We get our 2nd dataframe from ankiweb, where the description links to a
spreadsheet, I included as 'AnkiwebMostCommon3000.csv'. The same python notebook
reads this into a dataframe.
Both dataframes are concatenated by the Hanzi character. This new dataframe is
saved to `ankiweb+zein_merged.csv`. I open this is google sheets or libreoffice
and convert to format as indicated by Ankiweb Addon Excel Import (see `SpreadsheetURL.txt` for link to this google sheet).
I save this final formmated version as `Formatted for Import.xsls`. Then open
Anki -> Import -> and it should detect fields correctly. For me I selected
"update notes" by accident and it actually did the merge step for me... I did
create fields beforehand as appropriate. Finally I styled my cards.

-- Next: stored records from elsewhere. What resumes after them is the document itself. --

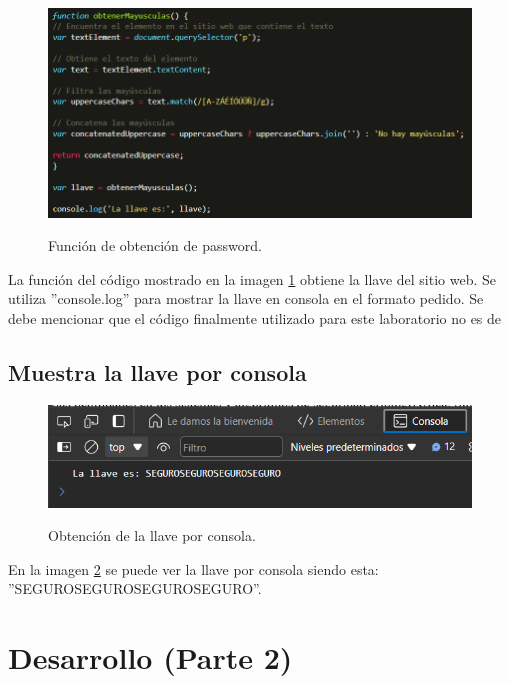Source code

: \documentclass[letter,12pt]{article}
\begin{document}
    \begin{figure}[H]
        \centering
        \includegraphics[width=15cm]{img/parte 1/2.3.png}
        \label{fig: 2.3}
        \caption{Función de obtención de password.}
    \end{figure}

La función del código mostrado en la imagen \ref{fig: 2.3} obtiene la llave del sitio web. Se utiliza ''console.log'' para mostrar la llave en consola en el formato pedido. Se debe mencionar que el código finalmente utilizado para este laboratorio no es de 


\subsection{Muestra la llave por consola}

    \begin{figure}[H]
        \centering
        \includegraphics[width=15cm]{img/parte 1/2.4.png}
        \label{fig: 2.4}
        \caption{Obtención de la llave por consola.}
    \end{figure}

En la imagen \ref{fig: 2.4} se puede ver la llave por consola siendo esta: ''SEGUROSEGUROSEGUROSEGURO''.

\section{Desarrollo (Parte 2)}
\end{document}
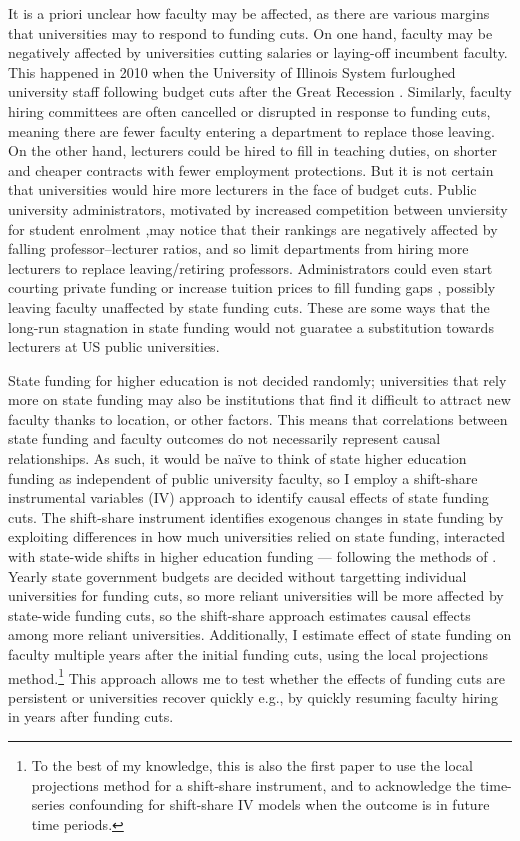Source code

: It is a priori unclear how faculty may be affected, as there are various margins that universities may to respond to funding cuts.
On one hand, faculty may be negatively affected by universities cutting salaries or laying-off incumbent faculty.
This happened in 2010 when the University of Illinois System furloughed university staff following budget cuts after the Great Recession \citep{furlough2010}.
Similarly, faculty hiring committees are often cancelled or disrupted in response to funding cuts, meaning there are fewer faculty entering a department to replace those leaving.
On the other hand, lecturers could be hired to fill in teaching duties, on shorter and cheaper contracts with fewer employment protections.
But it is not certain that universities would hire more lecturers in the face of budget cuts.
Public university administrators, motivated by increased competition between unviersity for student enrolment \citep{hoxby2009changing,urquiola2020markets},may notice that their rankings are negatively affected by falling professor--lecturer ratios, and so limit departments from hiring more lecturers to replace leaving/retiring professors.
Administrators could even start courting private funding or increase tuition prices to fill funding gaps \citep{bound2019public}, possibly leaving faculty unaffected by state funding cuts.
These are some ways that the long-run stagnation in state funding would not guaratee a substitution towards lecturers at US public universities.

State funding for higher education is not decided randomly;
universities that rely more on state funding may also be institutions that find it difficult to attract new faculty thanks to location, or other factors.
This means that correlations between state funding and faculty outcomes do not necessarily represent causal relationships.
As such, it would be na\"ive to think of state higher education funding as independent of public university faculty, so I employ a shift-share instrumental variables (IV) approach to identify causal effects of state funding cuts.
The shift-share instrument identifies exogenous changes in state funding by exploiting differences in how much universities relied on state funding, interacted with state-wide shifts in higher education funding --- following the methods of \cite{NBERw23736,NBERw27885}.
Yearly state government budgets are decided without targetting individual universities for funding cuts, so more reliant universities will be more affected by state-wide funding cuts, so the shift-share approach estimates causal effects among more reliant universities.
Additionally, I estimate effect of state funding on faculty multiple years after the initial funding cuts, using the local projections method.\footnote{
    To the best of my knowledge, this is also the first paper to use the local projections method for a shift-share instrument, and to acknowledge the time-series confounding for shift-share IV models when the outcome is in future time periods.
}
This approach allows me to test whether the effects of funding cuts are persistent or universities recover quickly e.g., by quickly resuming faculty hiring in years after funding cuts.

Makre sue to check 'Allow HTML in fields!'
ALSO - When importing - make sure to have correct deck open. Or else Anki will
not auto-detect the matching fields.
Anyway - there are some pecularities - maybe best to just download from versionn
I uploaded to ankiweb.: https://ankiweb.net/shared/info/595636619
I have included some screenshots in the Screenshots folder in case of use -
including of the styling I used, what it looks like to study on Android, etc.